Au ministère de la Jeunesse et des Sports, Oussama Lakhlifi, montrera, s’il arrête de fumer, cela va de soi, qu’il a du souffle. Le leader des manifestations de jeunes a un seul écueil. C’est que désormais, il devra donner l’exemple. Pas si sûr. Quoiqu’il puisse au moins apprendre aux jeunes qu’avec un kéfieh, une barbe de puceau et un bérêt à la Che Guevara, ils peuvent se faire un nom.

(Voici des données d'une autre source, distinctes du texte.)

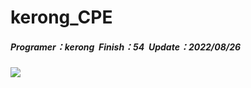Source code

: # kerong_CPE
##### Programer：kerong &nbsp;Finish：54 &nbsp;Update：2022/08/26
![](https://i.imgur.com/4EpA1ZN.gif)

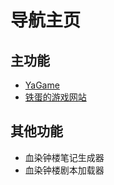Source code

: # 导航主页

## 主功能
- [YaGame](https://github.com/imalydimalyd/yagame)
- [铁蛋的游戏网站](https://github.com/tiedanGH/tiedangh.github.io)

## 其他功能
- 血染钟楼笔记生成器
- 血染钟楼剧本加载器
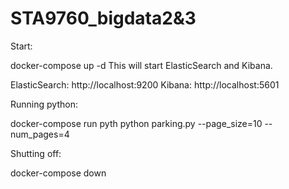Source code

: # STA9760_bigdata2&3
Start:

docker-compose up -d
This will start ElasticSearch and Kibana.

ElasticSearch: http://localhost:9200 Kibana: http://localhost:5601


Running python:


docker-compose run pyth python parking.py --page_size=10 --num_pages=4


Shutting off:

docker-compose down
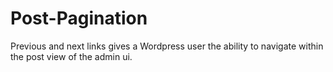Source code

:Post-Pagination
===============

Previous and next links gives a Wordpress user the ability to navigate within the post view of the admin ui.
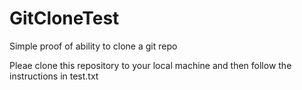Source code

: # GitCloneTest
Simple proof of ability to clone a git repo

Pleae clone this repository to your local machine and then follow the instructions in test.txt
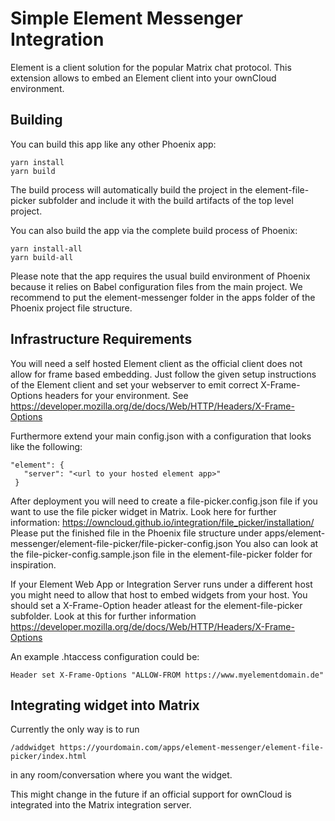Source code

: # Simple Element Messenger Integration

Element is a client solution for the popular Matrix chat protocol. This extension allows to embed an Element client into your ownCloud environment.

## Building

You can build this app like any other Phoenix app:

    yarn install
    yarn build

The build process will automatically build the project in the element-file-picker subfolder and include it with the build artifacts of the top level project.

You can also build the app via the complete build process of Phoenix:

    yarn install-all
    yarn build-all

Please note that the app requires the usual build environment of Phoenix because it relies on Babel configuration files from the main project.
We recommend to put the element-messenger folder in the apps folder of the Phoenix project file structure.

## Infrastructure Requirements
You will need a self hosted Element client as the official client does not allow for frame based embedding. Just follow the given setup instructions of the Element client and set your webserver to emit correct X-Frame-Options headers for your environment. See https://developer.mozilla.org/de/docs/Web/HTTP/Headers/X-Frame-Options

Furthermore extend your main config.json with a configuration that looks like the following:

    "element": {
       "server": "<url to your hosted element app>"
     }

After deployment you will need to create a file-picker.config.json file if you want to use the file picker widget in Matrix.
Look here for further information: https://owncloud.github.io/integration/file_picker/installation/
Please put the finished file in the Phoenix file structure under apps/element-messenger/element-file-picker/file-picker-config.json
You also can look at the file-picker-config.sample.json file in the element-file-picker folder for inspiration.

If your Element Web App or Integration Server runs under a different host you might need to allow that host to embed widgets from your host.
You should set a X-Frame-Option header atleast for the element-file-picker subfolder.
Look at this for further information https://developer.mozilla.org/de/docs/Web/HTTP/Headers/X-Frame-Options

An example .htaccess configuration could be:

    Header set X-Frame-Options "ALLOW-FROM https://www.myelementdomain.de"

## Integrating widget into Matrix

Currently the only way is to run

    /addwidget https://yourdomain.com/apps/element-messenger/element-file-picker/index.html

in any room/conversation where you want the widget.

This might change in the future if an official support for ownCloud is integrated into the Matrix integration server.
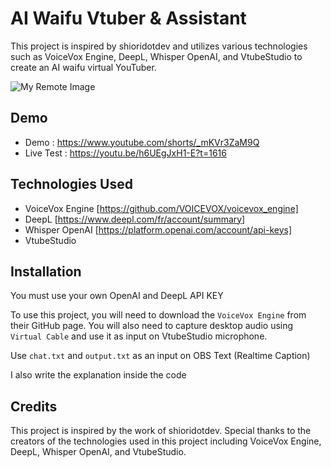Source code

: 
# AI Waifu Vtuber & Assistant

This project is inspired by shioridotdev and utilizes various technologies such as VoiceVox Engine, DeepL, Whisper OpenAI, and VtubeStudio to create an AI waifu virtual YouTuber.

![My Remote Image](https://github.com/ardha27/AI-Waifu-Vtuber/blob/master/ss.png?raw=true)

## Demo
 - Demo : https://www.youtube.com/shorts/_mKVr3ZaM9Q
 - Live Test : https://youtu.be/h6UEgJxH1-E?t=1616

## Technologies Used

 - VoiceVox Engine [https://github.com/VOICEVOX/voicevox_engine]
 - DeepL [https://www.deepl.com/fr/account/summary]
 - Whisper OpenAI [https://platform.openai.com/account/api-keys]
 - VtubeStudio


## Installation

You must use your own OpenAI and DeepL API KEY

To use this project, you will need to download the `VoiceVox Engine` from their GitHub page. You will also need to capture desktop audio using `Virtual Cable` and use it as input on VtubeStudio microphone.

Use `chat.txt` and `output.txt` as an input on OBS Text (Realtime Caption)

I also write the explanation inside the code

## Credits

This project is inspired by the work of shioridotdev. Special thanks to the creators of the technologies used in this project including VoiceVox Engine, DeepL, Whisper OpenAI, and VtubeStudio.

Qui d’autre qu’Ahmed Benchemsi pouvait avoir le ministère de la Recherche scientifique ? Le jeune boursier de l’université de Stanford, le filleul le plus célèbre du pays, l’étudiant le plus doué des générations à venir, l’homme au micro-cravate élégant, le maître du verbe et des tréteaux, le magicien du stylo-plume est à sa place. C’est l’homme lige. Un seul bémol cependant. Moulay Hicham aurait pu également cumuler ce poste, mais comme c’est un chercheur qui cherche depuis douze ans sans trouver, il a dû céder ce portefeuille à un jeune chercheur qui promet beaucoup. Surtout d’ailleurs qu’il a lui aussi tété les mamelles du makhzen. La recherche va décoller pour de bon. Viennent ensuite une série de nominations stratégiques pour conforter la transition. Mustapha Adib, le porte parole du Comité des officiers médiatiques libérés, à l’Inspection des FAR. Hicham Bouchti, un élément international des Forces Auxiliaires, à la tête de la DGED. Mahjoub Tobji, un ex-officier en colère, au commandement de la Gendarmerie Royale. Le mouvement philanthropique Ansar El Mahdi place Tarik Abderrahim, un ex-officier de police égaré, comme patron de la DGSN. Le tableau est donc complet. Ce gouvernement marocain de transition est à l’image d’une composition florale raffinée impressionniste. Un jardin des délices en pointillé. Un printemps arabe des sens en pastel. Avec ce gouvernement, l’avenir sera, à n’en pas douter, radieux. Définitivement. Le gouvernement provisoire est là, il faudra donc faire avec. Seule crainte et non des moindres, le provisoire risque de durer longtemps. Très, très longtemps. Mais au moins on peut être rassuré. Le spermatozoïde qui devait féconder l’œuf pour donner ce gouvernement s’est égaré, semble-t-il en chemin. Enfin, bonne journée et sachez que vous l’avez échappé belle.